Startup-Bootcamp Investor’s Demo Day in Dublin features four Irish start-ups businesses
Left photo: Investor Demo Day features four Irish start-ups & right photo CleverMiles’s Sligo’s James McNamara,Chris McNamara and Chloe McGuckin
Investor Demo Day features four Irish start-ups
Four Irish entrepreneurs are pitching their ideas to angel investors, business mentors and start-up communities at an Investor Demo Day at Startupbootcamp Dublin headquarters in Dublin today.
Ten teams from Israel, US, Poland, Lithuania, China, Brazil, Romania and Ireland were selected from over 150 applications.
Themes for the inaugural accelerator programme included visualising and aggregating data; consumerising workplace IT and digitising transport.

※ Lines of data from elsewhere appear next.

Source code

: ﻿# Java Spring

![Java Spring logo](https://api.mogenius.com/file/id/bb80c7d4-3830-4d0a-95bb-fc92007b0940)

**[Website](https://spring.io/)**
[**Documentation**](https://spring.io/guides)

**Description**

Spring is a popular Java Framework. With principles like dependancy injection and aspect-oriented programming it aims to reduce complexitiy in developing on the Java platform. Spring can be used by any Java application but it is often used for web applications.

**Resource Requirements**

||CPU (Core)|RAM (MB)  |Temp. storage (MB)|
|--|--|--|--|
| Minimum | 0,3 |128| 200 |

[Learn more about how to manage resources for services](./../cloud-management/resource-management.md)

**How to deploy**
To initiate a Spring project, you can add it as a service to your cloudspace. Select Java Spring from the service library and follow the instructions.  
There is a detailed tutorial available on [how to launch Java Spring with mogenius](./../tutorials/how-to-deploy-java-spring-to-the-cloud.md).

Others involved ensuring developing technology is relevant for practical everyday usage including: smart medical technology for doctors on the go; an app to enhance road safety and technology to track traceability of perishable produce across the entire agricultural distribution chain.
Speaking at Investor Demo Day, Martin Kelly, IBM Venture Capital Group partner and main event sponsor said: “Startupbootcamp Dublin has developed some of the very best Irish and International entrepreneurial talent. In addition to the international dimension, I’m really excited to find start-ups who are solving real problems. Every team is addressing big markets and major challenges including car safety, food traceability, healthcare, and travel –the types of problems that our customers are interested in.”
The Irish start-ups
- CleverMiles: App to inspire safe driving, enhance road safety and save lives amongst young people.

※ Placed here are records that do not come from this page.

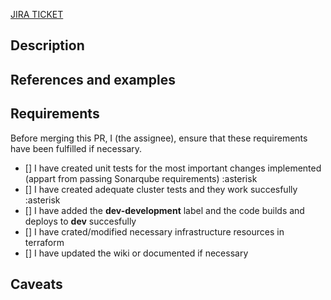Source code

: [JIRA TICKET](https://issues.corp.twilio.com/browse/ONP-XXX)

## Description

## References and examples

## Requirements
Before merging this PR, I (the assignee), ensure that these requirements have been fulfilled if necessary.

- [] I have created unit tests for the most important changes implemented (appart from passing Sonarqube requirements) :asterisk
- [] I have created adequate cluster tests and they work succesfully :asterisk
- [] I have added the **dev-development** label and the code builds and deploys to **dev** succesfully
- [] I have crated/modified necessary infrastructure resources in terraform
- [] I have updated the wiki or documented if necessary

## Caveats
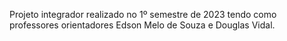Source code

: Projeto integrador realizado no 1º semestre de 2023 tendo como professores orientadores Edson Melo de Souza e Douglas Vidal.


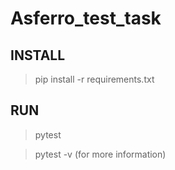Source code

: # Asferro_test_task

## INSTALL
> pip install -r requirements.txt

## RUN

>pytest

>pytest -v (for more information)
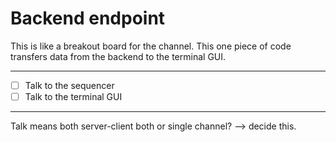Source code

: # Backend endpoint

This is like a breakout board for the channel. This one piece of code transfers data from the backend to the terminal GUI. 

---

- [ ] Talk to the sequencer
- [ ] Talk to the terminal GUI

---

Talk means both server-client both or single channel? --> decide this.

- Getbulb: Transforms complex data into clear pictures, without the limitations of pre-defined styles of a typical spreadsheet.
- Outline: Mines inboxes for tasks, questions and commitments and provides managers with complete transparency over emails, tasks and actions across their entire team.

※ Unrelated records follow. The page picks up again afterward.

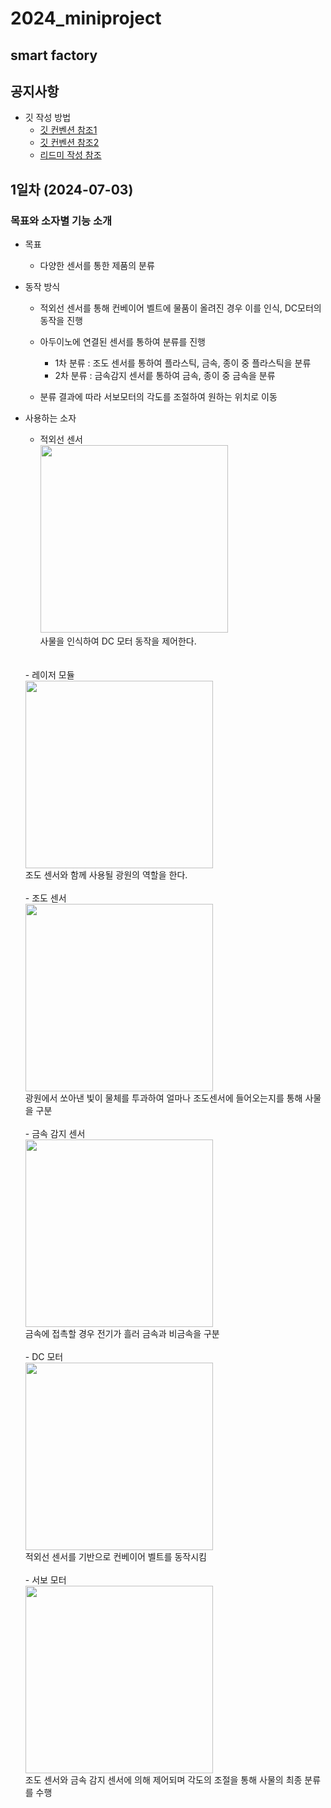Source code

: # 2024_miniproject
  ## smart factory

## 공지사항
- 깃 작성 방법
  - [깃 컨벤션 참조1](https://velog.io/@shin6403/Git-git-%EC%BB%A4%EB%B0%8B-%EC%BB%A8%EB%B2%A4%EC%85%98-%EC%84%A4%EC%A0%95%ED%95%98%EA%B8%B0)
  - [깃 컨벤션 참조2](https://hyunjun.kr/21)
  - [리드미 작성 참조](https://annajin.tistory.com/189)

## 1일차 (2024-07-03)
### 목표와 소자별 기능 소개
- 목표 
  - 다양한 센서를 통한 제품의 분류

- 동작 방식
  - 적외선 센서를 통해 컨베이어 벨트에 물품이 올려진 경우 이를 인식, DC모터의 동작을 진행
  
  - 아두이노에 연결된 센서를 통하여 분류를 진행
    - 1차 분류 : 조도 센서를 통하여 플라스틱, 금속, 종이 중 플라스틱을 분류
    - 2차 분류 : 금속감지 센서릍 통하여 금속, 종이 중 금속을 분류

  - 분류 결과에 따라 서보모터의 각도를 조절하여 원하는 위치로 이동

- 사용하는 소자
  - 적외선 센서<br>
  <img src="https://raw.githubusercontent.com/c9yu/Smart-Factory/dev/imgs/img001.jpg"  width="300" height="300"/><br>
  사물을 인식하여 DC 모터 동작을 제어한다.
  <br>
  <br>
  - 레이저 모듈<br>
  <img src="https://raw.githubusercontent.com/c9yu/Smart-Factory/dev/imgs/img003.jpg"  width="300" height="300"/><br> 
  조도 센서와 함께 사용될 광원의 역할을 한다.
  <br>
  <br>
  - 조도 센서<br>
  <img src="https://raw.githubusercontent.com/c9yu/Smart-Factory/dev/imgs/img002.jpg"  width="300" height="300"/><br>
  광원에서 쏘아낸 빛이 물체를 투과하여 얼마나 조도센서에 들어오는지를 통해 사물을 구분
  <br>
  <br>
  - 금속 감지 센서<br>
  <img src="https://raw.githubusercontent.com/c9yu/Smart-Factory/dev/imgs/img004.jpg"  width="300" height="300"/><br>   
  금속에 접촉할 경우 전기가 흘러 금속과 비금속을 구분
  <br>
  <br>
  - DC 모터<br>
  <img src="https://raw.githubusercontent.com/c9yu/Smart-Factory/dev/imgs/img005.jpg"  width="300" height="300"/><br>
  적외선 센서를 기반으로 컨베이어 벨트를 동작시킴
  <br>
  <br>
  - 서보 모터<br>
  <img src="https://raw.githubusercontent.com/c9yu/Smart-Factory/dev/imgs/img006.jpg"  width="300" height="300"/><br>   
  조도 센서와 금속 감지 센서에 의해 제어되며 각도의 조절을 통해 사물의 최종 분류를 수행<br>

- Skynet: Turning paper-based drilling data into corporate value for the oil and gas industry.
Steering young drivers in the right direction from Sligo Institute of Technology
Wheeler-dealers (from left): CleverMiles’s Chris McNamara, Chloe McGuckin and James McNamara are among Startupbootcamp’s finalists. Next month, at Inaugural Investor Demo Day, they get the chance to pitch to over 200 investors and mentor.
LAST SUMMER, software design student James McNamara stood on a stage in New York’s Lincoln Centre amid shouts, cheers and booming music to accept, along with his three team-mates from the Sligo Institute of Technology, one of the top computing prizes in the world for third-level students: Microsoft’s Imagine Cup.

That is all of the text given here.